The Securities and Exchange Commission ordered Merrill Lynch to reimburse investors $325,376 for failing to disclose its conflict of interest when selecting more expensive mutual fund share classes for its advisory clients when lower-cost share classes were available for those clients, the regulator said Friday.
The mutual fund share classes that Merrill Lynch chose charged 12b-1 fees, while lower-cost share classes of the same funds that the clients were eligible for did not charge fees, the SEC noted in an order that was posted online. “The firm received 12b-1 fees in connection with these investments” and “failed to disclose” that in its Form ADV, according to the SEC.
The SEC announced that it settled charges against Merrill Lynch and another smaller advisory firm. Both companies self-reported as part of the Division of Enforcement’s Share Class Selection Disclosure Initiative. A third advisory firm also self-reported within months of the initiative’s self-reporting deadline, the SEC said.

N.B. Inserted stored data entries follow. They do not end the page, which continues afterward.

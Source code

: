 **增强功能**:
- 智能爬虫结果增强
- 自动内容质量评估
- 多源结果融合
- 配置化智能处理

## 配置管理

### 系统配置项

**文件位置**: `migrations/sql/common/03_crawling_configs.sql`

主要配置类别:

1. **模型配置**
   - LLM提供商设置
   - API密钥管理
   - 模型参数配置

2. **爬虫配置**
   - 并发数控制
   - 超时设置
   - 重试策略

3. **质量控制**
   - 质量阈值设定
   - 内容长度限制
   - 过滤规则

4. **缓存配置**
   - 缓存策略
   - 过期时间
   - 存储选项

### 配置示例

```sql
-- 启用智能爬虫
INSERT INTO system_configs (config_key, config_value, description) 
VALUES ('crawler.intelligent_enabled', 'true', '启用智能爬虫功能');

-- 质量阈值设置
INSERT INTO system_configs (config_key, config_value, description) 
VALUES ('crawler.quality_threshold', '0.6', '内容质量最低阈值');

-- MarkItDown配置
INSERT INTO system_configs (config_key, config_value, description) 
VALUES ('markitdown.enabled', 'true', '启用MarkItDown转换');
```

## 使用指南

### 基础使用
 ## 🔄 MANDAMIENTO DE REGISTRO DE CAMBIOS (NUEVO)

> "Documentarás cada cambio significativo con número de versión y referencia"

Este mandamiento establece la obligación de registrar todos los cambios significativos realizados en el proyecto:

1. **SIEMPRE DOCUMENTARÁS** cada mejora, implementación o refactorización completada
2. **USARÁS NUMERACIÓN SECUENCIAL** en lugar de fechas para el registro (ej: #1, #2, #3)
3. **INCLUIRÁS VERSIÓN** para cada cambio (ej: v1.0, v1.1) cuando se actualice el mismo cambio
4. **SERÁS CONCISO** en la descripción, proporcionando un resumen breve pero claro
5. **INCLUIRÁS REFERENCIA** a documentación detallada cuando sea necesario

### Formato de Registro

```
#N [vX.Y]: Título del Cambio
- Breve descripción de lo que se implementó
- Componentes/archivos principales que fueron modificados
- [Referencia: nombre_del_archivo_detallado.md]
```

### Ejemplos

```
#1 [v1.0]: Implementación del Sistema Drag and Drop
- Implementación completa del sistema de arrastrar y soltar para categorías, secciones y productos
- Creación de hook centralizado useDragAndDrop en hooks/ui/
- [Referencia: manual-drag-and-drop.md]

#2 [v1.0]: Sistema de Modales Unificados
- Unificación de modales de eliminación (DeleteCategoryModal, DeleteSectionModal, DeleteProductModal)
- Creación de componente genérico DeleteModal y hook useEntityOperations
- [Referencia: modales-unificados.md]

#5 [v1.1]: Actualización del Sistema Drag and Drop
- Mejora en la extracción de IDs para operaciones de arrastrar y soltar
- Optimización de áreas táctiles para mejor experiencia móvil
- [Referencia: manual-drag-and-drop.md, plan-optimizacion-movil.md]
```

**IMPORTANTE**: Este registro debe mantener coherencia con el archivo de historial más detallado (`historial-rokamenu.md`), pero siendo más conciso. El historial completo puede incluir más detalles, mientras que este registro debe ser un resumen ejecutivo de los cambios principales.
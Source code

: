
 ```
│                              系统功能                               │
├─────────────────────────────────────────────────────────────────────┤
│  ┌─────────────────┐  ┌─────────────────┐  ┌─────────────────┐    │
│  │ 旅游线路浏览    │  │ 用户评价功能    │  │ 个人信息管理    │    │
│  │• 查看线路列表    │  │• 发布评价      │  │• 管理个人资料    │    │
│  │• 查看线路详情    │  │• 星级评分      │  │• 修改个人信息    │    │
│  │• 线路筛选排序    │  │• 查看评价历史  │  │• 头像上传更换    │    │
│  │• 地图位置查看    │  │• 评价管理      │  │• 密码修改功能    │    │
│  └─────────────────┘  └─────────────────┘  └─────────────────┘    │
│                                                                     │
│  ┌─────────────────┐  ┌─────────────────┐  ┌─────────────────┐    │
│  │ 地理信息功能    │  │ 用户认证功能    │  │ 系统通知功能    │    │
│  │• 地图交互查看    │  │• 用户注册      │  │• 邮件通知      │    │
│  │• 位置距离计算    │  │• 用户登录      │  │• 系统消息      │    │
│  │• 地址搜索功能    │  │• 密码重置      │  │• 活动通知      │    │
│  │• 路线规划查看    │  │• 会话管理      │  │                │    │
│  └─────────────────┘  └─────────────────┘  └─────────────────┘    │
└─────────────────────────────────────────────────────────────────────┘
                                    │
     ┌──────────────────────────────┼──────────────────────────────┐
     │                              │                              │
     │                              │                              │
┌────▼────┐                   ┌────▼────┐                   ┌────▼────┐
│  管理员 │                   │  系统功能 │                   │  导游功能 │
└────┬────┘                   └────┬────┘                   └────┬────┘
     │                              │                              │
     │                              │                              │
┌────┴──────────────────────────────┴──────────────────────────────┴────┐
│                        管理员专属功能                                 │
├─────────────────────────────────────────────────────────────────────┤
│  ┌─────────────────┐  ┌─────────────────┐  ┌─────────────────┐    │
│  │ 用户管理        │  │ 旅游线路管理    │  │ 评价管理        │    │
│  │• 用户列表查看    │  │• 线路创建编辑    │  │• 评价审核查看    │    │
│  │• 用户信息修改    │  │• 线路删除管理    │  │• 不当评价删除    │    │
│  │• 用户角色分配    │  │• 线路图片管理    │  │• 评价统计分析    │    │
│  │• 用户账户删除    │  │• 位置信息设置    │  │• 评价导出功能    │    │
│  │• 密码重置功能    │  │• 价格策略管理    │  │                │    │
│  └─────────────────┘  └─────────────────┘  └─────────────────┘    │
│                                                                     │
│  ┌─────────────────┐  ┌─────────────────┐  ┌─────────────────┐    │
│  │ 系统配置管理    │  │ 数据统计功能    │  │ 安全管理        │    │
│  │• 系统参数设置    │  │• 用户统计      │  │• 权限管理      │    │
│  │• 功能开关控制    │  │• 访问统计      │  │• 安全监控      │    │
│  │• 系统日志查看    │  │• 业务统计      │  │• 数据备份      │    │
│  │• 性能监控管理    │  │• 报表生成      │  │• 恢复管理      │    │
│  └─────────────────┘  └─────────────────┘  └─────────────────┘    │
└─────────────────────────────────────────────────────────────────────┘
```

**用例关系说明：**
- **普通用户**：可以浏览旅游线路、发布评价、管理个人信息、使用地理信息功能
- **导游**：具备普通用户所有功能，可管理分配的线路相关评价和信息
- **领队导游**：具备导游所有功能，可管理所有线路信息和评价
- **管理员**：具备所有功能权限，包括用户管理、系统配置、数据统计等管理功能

Asked for comment Monday, Merrill Lynch spokesman Bill Halldin said only that his firm self-reported as part of the SEC initiative.
The SEC found that Merrill Lynch and New York-based Eagle Strategies violated Section 206(2) of the Investment Advisers Act of 1940, and ordered that they be censured, that they cease and desist from future violations, that they pay disgorgement and prejudgment interest totaling over $425,000, and that they comply with certain undertakings, including returning the money to investors.
The $325,376 that the SEC ordered Merrill Lynch to return to investors included disgorgement of $297,394 and prejudgment interest of $27,982, the regulator said in its order. The $101,090 that the SEC ordered Eagle Strategies to return to its investors included disgorgement of $89,978 and prejudgment interest of $11,113, according to the separate SEC order.
The SEC also charged Cozad Asset Management, finding that the Champaign, Illinois, firm failed to fully disclose the conflicts that arose from its and its associated persons’ selection of more expensive mutual fund share classes for clients when lower-cost share classes for the same fund were available, according to the third SEC order. Cozad was censured and ordered to pay disgorgement and prejudgment interest totaling $416,870 that included disgorgement of $369,424 and prejudgment interest of $37,446, as well as a civil penalty of $10,000. Cozad and Eagle Strategies did not immediately respond to requests for comment.
The SEC’s orders against the three firms were the final cases the Division intended to recommend under the terms of the share class initiative, the regulator said Friday. Including the three actions, the SEC has ordered more than $139 million to be returned to investors as part of the initiative, it said.
As part of the same initiative, the SEC on March 11, 2019, ordered 79 investment advisors to reimburse more than $125 million to clients. Those firms included Wells Fargo Advisors Financial Network and Wells Fargo Clearing, Ameritas, Cambridge Investment Research, Commonwealth Equity Services, D.A. Davidson & Co., Deutsche Bank Securities, Janney Montgomery Scott, Kestra Advisory Services, LPL Financial, Next Financial, Oppenheimer & Co., Oppenheimer Asset Management, Raymond James Financial Services Advisors, RBC Capital Markets, Robert W. Baird & Co., Stifel & Nicolaus & Co. and Woodbury Financial Services.